Skipton Wood facts for kids
Quick facts for kidsSkipton Wood
|North Yorkshire, England
|36-acre (15 ha)
Skipton Wood (also known as Skipton Castle Woods, Castle Wood or Springs Wood) is a 36-acre (15 ha) wood following the valley of Eller Beck to the north of Skipton behind Skipton Castle in North Yorkshire, England. The wood is owned by Skipton Castle but has been leased to the Woodland Trust.
The wood was originally used by Skipton Castle primarily for hunting and fishing, although during the 18th and 19th centuries, the wood was also used to provide timber, building stone and water. The timber and stone was moved out of the wood via Springs Canal (a small branch off the Leeds and Liverpool Canal). The water was obtained by damming Eller Beck to form Long Dam, which in turn fed a small reservoir called Round Dam, also known as Mill Dam or Mill Pond. The water was used to power the former sawmill and corn mill located by the castle. Public access to the wood was first allowed by the owners of the castle in 1971 between the hours of 9 a.m. and 5 p.m.
Flora and fauna
Most of the wood is native broadleaved trees such as oak and ash and is classed as "ancient semi-natural woodland" by the Woodland Trust. There are also a large number of introduced beech and sycamore trees with a smaller number of non-native trees such as hornbeam and sweet chestnut. A small four hectare area of the wood to the north-west has been replanted with a mix of oak, Scots pine, larch and Norway spruce.
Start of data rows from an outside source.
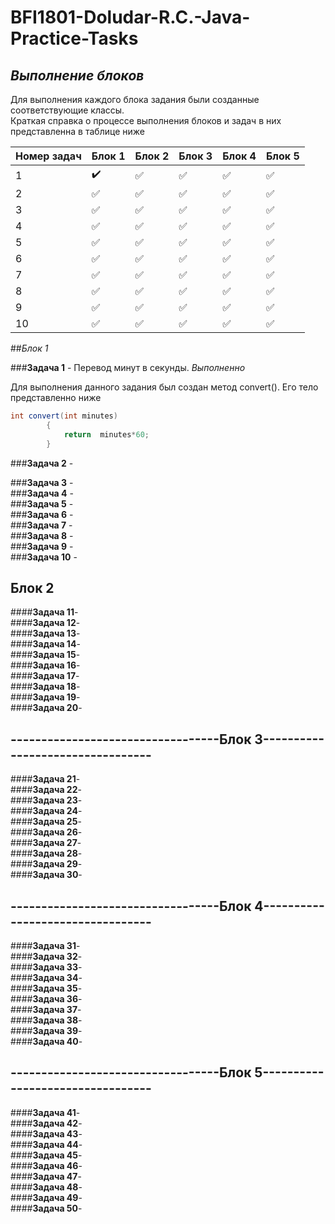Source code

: # BFI1801-Doludar-R.C.-Java-Practice-Tasks

___Выполнение блоков___  
-
Для выполнения каждого блока задания были созданные соответствующие классы.  
Краткая справка о процессе выполнения блоков и задач в них представленна в таблице ниже

|Номер задач|Блок 1|Блок 2|Блок 3|Блок 4|Блок 5|
|-----------|------|------|------|------|------|
|   1       |:heavy_check_mark:|:white_check_mark:| :white_check_mark:|:white_check_mark:|:white_check_mark:|
|   2       |:white_check_mark:|:white_check_mark:|:white_check_mark:|:white_check_mark:|:white_check_mark:|
|   3       |:white_check_mark:|:white_check_mark:|:white_check_mark:|:white_check_mark:|:white_check_mark:|
|   4       |:white_check_mark:|:white_check_mark:|:white_check_mark:|:white_check_mark:|:white_check_mark:|
|   5       |:white_check_mark:|:white_check_mark:|:white_check_mark:|:white_check_mark:|:white_check_mark:|
|   6       |:white_check_mark:|:white_check_mark:|:white_check_mark:|:white_check_mark:|:white_check_mark:|
|   7       |:white_check_mark:|:white_check_mark:|:white_check_mark:|:white_check_mark:|:white_check_mark:|
|   8       |:white_check_mark:|:white_check_mark:|:white_check_mark:|:white_check_mark:|:white_check_mark:|
|   9       |:white_check_mark:|:white_check_mark:|:white_check_mark:|:white_check_mark:|:white_check_mark:|
|   10      |:white_check_mark:|:white_check_mark:|:white_check_mark:|:white_check_mark:|:white_check_mark:|

##_Блок 1_


###__Задача 1__ - Перевод минут в секунды. _Выполненно_

Для выполнения данного задания был создан метод convert(). Его тело представленно ниже
```java
int convert(int minutes)
        {
            return  minutes*60;
        } 
```
###__Задача 2__ -  

###__Задача 3__ -  
###__Задача 4__ -  
###__Задача 5__ -  
###__Задача 6__ -  
###__Задача 7__ -  
###__Задача 8__ -  
###__Задача 9__ -  
###__Задача 10__ -  

Блок 2
-

####__Задача 11__-  
####__Задача 12__-  
####__Задача 13__-  
####__Задача 14__-  
####__Задача 15__-  
####__Задача 16__-  
####__Задача 17__-  
####__Задача 18__-  
####__Задача 19__-  
####__Задача 20__-  

----------------------------------Блок 3---------------------------------
-

####__Задача 21__-  
####__Задача 22__-  
####__Задача 23__-  
####__Задача 24__-  
####__Задача 25__-  
####__Задача 26__-  
####__Задача 27__-  
####__Задача 28__-  
####__Задача 29__-  
####__Задача 30__-  

----------------------------------Блок 4---------------------------------
-

####__Задача 31__-  
####__Задача 32__-  
####__Задача 33__-  
####__Задача 34__-  
####__Задача 35__-  
####__Задача 36__-  
####__Задача 37__-  
####__Задача 38__-  
####__Задача 39__-  
####__Задача 40__-  

----------------------------------Блок 5---------------------------------
-
####__Задача 41__-  
####__Задача 42__-  
####__Задача 43__-  
####__Задача 44__-  
####__Задача 45__-  
####__Задача 46__-  
####__Задача 47__-  
####__Задача 48__-  
####__Задача 49__-  
####__Задача 50__-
This area has been designated as "replanted ancient woodland". The ground flora consists of dense carpets of wild garlic, bluebells and dog's mercury.
Notable animal species in the wood include badgers, roe deer, kingfishers, spotted flycatchers, sparrowhawks, spotted and green woodpeckers, as well as Natterer's, noctule, pipistrelle, brown long-eared and Daubenton's bats.